INSTRUCTIONS TO FOLLOW: Go through the material and copy each line that includes "username".

DATA RECORDS:

# # # #

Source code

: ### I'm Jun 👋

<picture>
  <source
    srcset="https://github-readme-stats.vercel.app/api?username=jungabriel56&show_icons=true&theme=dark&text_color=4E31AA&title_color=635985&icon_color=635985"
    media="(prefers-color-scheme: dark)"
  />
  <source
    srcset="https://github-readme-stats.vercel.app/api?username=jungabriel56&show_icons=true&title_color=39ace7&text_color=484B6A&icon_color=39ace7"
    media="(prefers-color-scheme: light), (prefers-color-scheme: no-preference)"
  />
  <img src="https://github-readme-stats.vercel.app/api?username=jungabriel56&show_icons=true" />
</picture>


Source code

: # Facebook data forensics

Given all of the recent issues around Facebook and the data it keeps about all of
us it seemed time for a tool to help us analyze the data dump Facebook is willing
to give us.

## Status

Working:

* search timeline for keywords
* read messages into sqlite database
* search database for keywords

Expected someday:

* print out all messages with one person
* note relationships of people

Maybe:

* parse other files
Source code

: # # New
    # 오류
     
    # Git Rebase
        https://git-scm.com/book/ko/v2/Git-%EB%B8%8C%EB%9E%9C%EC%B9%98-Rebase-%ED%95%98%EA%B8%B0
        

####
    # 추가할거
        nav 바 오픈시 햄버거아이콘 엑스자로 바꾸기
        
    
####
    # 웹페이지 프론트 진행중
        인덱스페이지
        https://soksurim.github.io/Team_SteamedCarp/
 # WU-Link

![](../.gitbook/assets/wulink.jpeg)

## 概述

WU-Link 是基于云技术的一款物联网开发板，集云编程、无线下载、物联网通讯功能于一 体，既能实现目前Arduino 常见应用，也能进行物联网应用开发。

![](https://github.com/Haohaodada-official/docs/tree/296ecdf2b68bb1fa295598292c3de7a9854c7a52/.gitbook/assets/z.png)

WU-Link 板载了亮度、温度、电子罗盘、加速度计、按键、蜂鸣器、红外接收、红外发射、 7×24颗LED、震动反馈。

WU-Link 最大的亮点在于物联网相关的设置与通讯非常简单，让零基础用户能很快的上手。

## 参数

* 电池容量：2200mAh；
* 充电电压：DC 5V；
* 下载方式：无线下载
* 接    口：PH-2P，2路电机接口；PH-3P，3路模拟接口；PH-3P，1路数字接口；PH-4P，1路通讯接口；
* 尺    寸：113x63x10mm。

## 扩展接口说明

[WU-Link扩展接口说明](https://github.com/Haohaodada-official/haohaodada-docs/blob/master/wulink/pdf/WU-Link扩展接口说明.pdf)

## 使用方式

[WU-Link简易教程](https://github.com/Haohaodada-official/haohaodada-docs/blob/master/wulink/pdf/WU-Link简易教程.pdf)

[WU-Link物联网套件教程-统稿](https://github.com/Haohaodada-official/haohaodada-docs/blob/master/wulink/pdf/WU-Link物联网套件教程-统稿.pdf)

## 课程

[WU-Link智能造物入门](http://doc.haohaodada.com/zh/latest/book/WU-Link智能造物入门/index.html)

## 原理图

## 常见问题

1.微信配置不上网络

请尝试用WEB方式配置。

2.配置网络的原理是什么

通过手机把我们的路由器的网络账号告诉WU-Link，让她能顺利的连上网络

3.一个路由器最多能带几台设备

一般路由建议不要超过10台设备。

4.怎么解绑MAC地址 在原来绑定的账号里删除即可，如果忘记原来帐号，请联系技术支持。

# # # #

ANSWER SECTION:
    srcset="https://github-readme-stats.vercel.app/api?username=jungabriel56&show_icons=true&theme=dark&text_color=4E31AA&title_color=635985&icon_color=635985"
    srcset="https://github-readme-stats.vercel.app/api?username=jungabriel56&show_icons=true&title_color=39ace7&text_color=484B6A&icon_color=39ace7"
  <img src="https://github-readme-stats.vercel.app/api?username=jungabriel56&show_icons=true" />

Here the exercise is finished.